The parts of the statutes on mines that are pertinent provide: "Miners' bosses shall visit their miners in their working places at least once every day where any number not less than ten nor more than fifty miners are employed, and as often as once every two days when more than fifty miners are employed." § 7447 Burns 1901, § 5472a Horner 1901. "The owner, operator, agent or lessee of any coal mine in this State shall keep a sufficient supply of timber at the mine, and the owner, operator, agent or lessee shall deliver all props, caps and timbers (of proper length) to the rooms of the workmen when needed and required, so that the workmen may at all times be able to secure properly the workings from caving in." § 7466 Burns 1901, § 5480g Horner 1901. "The mining boss shall visit and examine every working place in the mine at least every alternate day while the miners of such place are or should be at work, and shall examine and see that each and every working place is properly secured by props and timber and that safety of the mine is assured. He shall see that a sufficient supply of props and timber are always on hand at the miners' working places." § 7472 Burns 1901, § 5480m Horner 1901. "For any injury to person or property occasioned by any violation of this act, or any wilful failure to comply with any of its provisions, a right of action against the owner, operator, agent or lessee shall accrue to the party injured for the direct injury sustained thereby". § 7473 Burns 1901, § 5480n Horner 1901.

Two questions arise on the complaint: Assumption of risk and contributory negligence.

(1) The complaint does not negative the employe's knowledge of the employer's negligent failure to perform the duties imposed by statute, and of the dangers resulting therefrom.

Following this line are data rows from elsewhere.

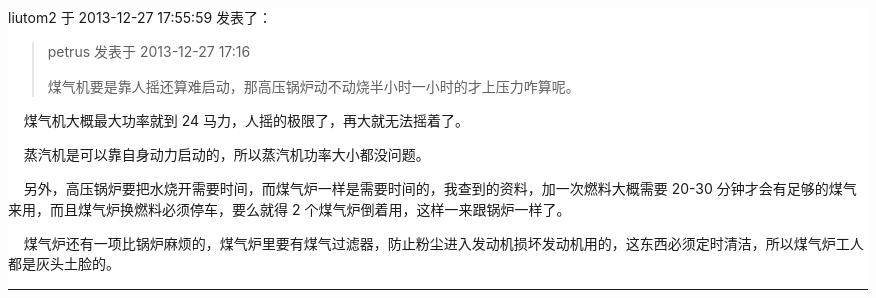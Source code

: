 
liutom2 于 2013-12-27 17:55:59 发表了：

> petrus 发表于 2013-12-27 17:16
>
> 煤气机要是靠人摇还算难启动，那高压锅炉动不动烧半小时一小时的才上压力咋算呢。

&nbsp; &nbsp; 煤气机大概最大功率就到 24 马力，人摇的极限了，再大就无法摇着了。

&nbsp; &nbsp; 蒸汽机是可以靠自身动力启动的，所以蒸汽机功率大小都没问题。

&nbsp; &nbsp; 另外，高压锅炉要把水烧开需要时间，而煤气炉一样是需要时间的，我查到的资料，加一次燃料大概需要 20-30 分钟才会有足够的煤气来用，而且煤气炉换燃料必须停车，要么就得 2 个煤气炉倒着用，这样一来跟锅炉一样了。

&nbsp; &nbsp; 煤气炉还有一项比锅炉麻烦的，煤气炉里要有煤气过滤器，防止粉尘进入发动机损坏发动机用的，这东西必须定时清洁，所以煤气炉工人都是灰头土脸的。

---

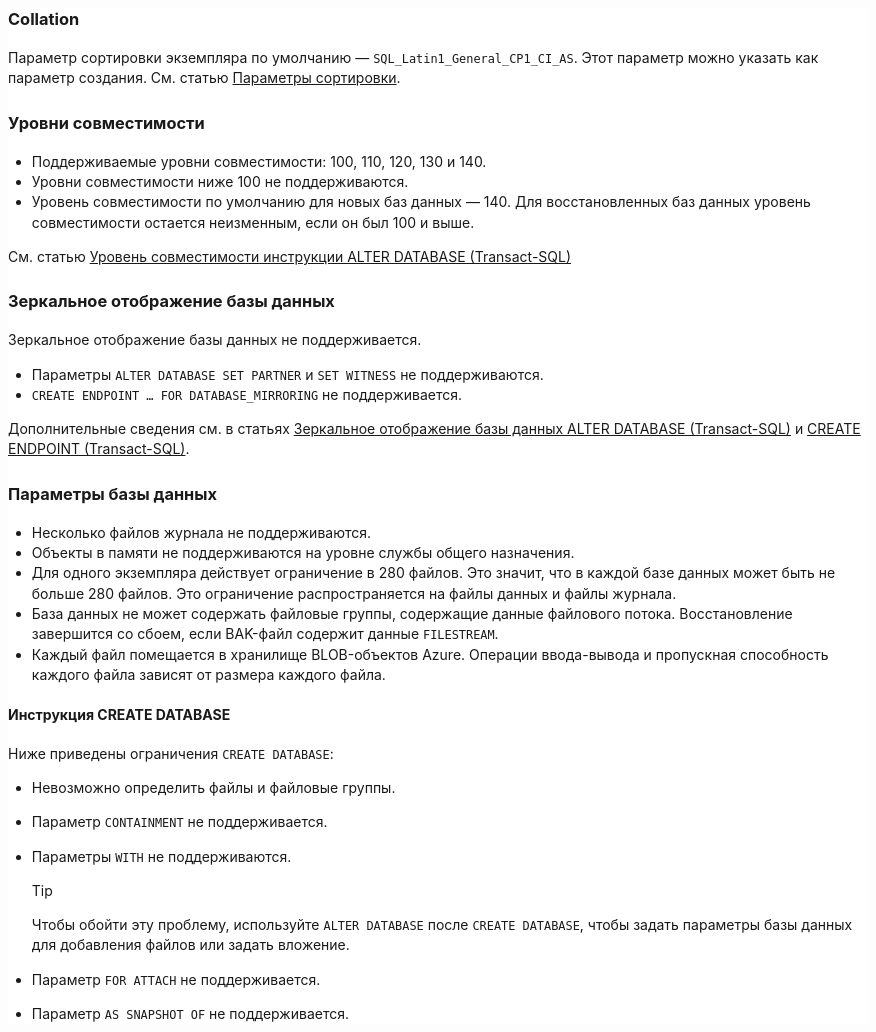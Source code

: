 ### <a name="collation"></a>Collation

Параметр сортировки экземпляра по умолчанию — `SQL_Latin1_General_CP1_CI_AS`. Этот параметр можно указать как параметр создания. См. статью [Параметры сортировки](https://docs.microsoft.com/sql/t-sql/statements/collations).

### <a name="compatibility-levels"></a>Уровни совместимости

- Поддерживаемые уровни совместимости: 100, 110, 120, 130 и 140.  
- Уровни совместимости ниже 100 не поддерживаются.
- Уровень совместимости по умолчанию для новых баз данных — 140. Для восстановленных баз данных уровень совместимости остается неизменным, если он был 100 и выше.

См. статью [Уровень совместимости инструкции ALTER DATABASE (Transact-SQL)](https://docs.microsoft.com/sql/t-sql/statements/alter-database-transact-sql-compatibility-level)

### <a name="database-mirroring"></a>Зеркальное отображение базы данных

Зеркальное отображение базы данных не поддерживается.

- Параметры `ALTER DATABASE SET PARTNER` и `SET WITNESS` не поддерживаются.
- `CREATE ENDPOINT … FOR DATABASE_MIRRORING` не поддерживается.

Дополнительные сведения см. в статьях [Зеркальное отображение базы данных ALTER DATABASE (Transact-SQL)](https://docs.microsoft.com/sql/t-sql/statements/alter-database-transact-sql-database-mirroring) и [CREATE ENDPOINT (Transact-SQL)](https://docs.microsoft.com/sql/t-sql/statements/create-endpoint-transact-sql).

### <a name="database-options"></a>Параметры базы данных

- Несколько файлов журнала не поддерживаются.
- Объекты в памяти не поддерживаются на уровне службы общего назначения.  
- Для одного экземпляра действует ограничение в 280 файлов. Это значит, что в каждой базе данных может быть не больше 280 файлов. Это ограничение распространяется на файлы данных и файлы журнала.  
- База данных не может содержать файловые группы, содержащие данные файлового потока.  Восстановление завершится со сбоем, если BAK-файл содержит данные `FILESTREAM`.  
- Каждый файл помещается в хранилище BLOB-объектов Azure. Операции ввода-вывода и пропускная способность каждого файла зависят от размера каждого файла.  

#### <a name="create-database-statement"></a>Инструкция CREATE DATABASE

Ниже приведены ограничения `CREATE DATABASE`:

- Невозможно определить файлы и файловые группы.  
- Параметр `CONTAINMENT` не поддерживается.  
- Параметры `WITH` не поддерживаются.  
   > [!TIP]
   > Чтобы обойти эту проблему, используйте `ALTER DATABASE` после `CREATE DATABASE`, чтобы задать параметры базы данных для добавления файлов или задать вложение.  

- Параметр `FOR ATTACH` не поддерживается.
- Параметр `AS SNAPSHOT OF` не поддерживается.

If the cause of action in this case were based upon the employer's neglect to perform a common law duty, or if there were no valid distinction between neglect of a common law duty and neglect of a specific statutory duty, the complaint would be fatally defective. Ames v. Lake Shore, etc., R. Co., 135 Ind. 363, 35 N.E. 117; Louisville, etc., R. Co. v. Kemper, 147 Ind. 561, 47 N.E. 214; Whitcomb v. Standard Oil Co., 153 Ind. 513, 55 N.E. 440.

By the common law an employer is required to exercise that degree of care in providing his employe a safe working place and tools and appliances which a reasonably prudent person would exercise under like circumstances. The rule is general. There is no fixed quantum of care that must be exercised invariably in all cases. In each case the quantum of care required by the common law rule is dependent largely...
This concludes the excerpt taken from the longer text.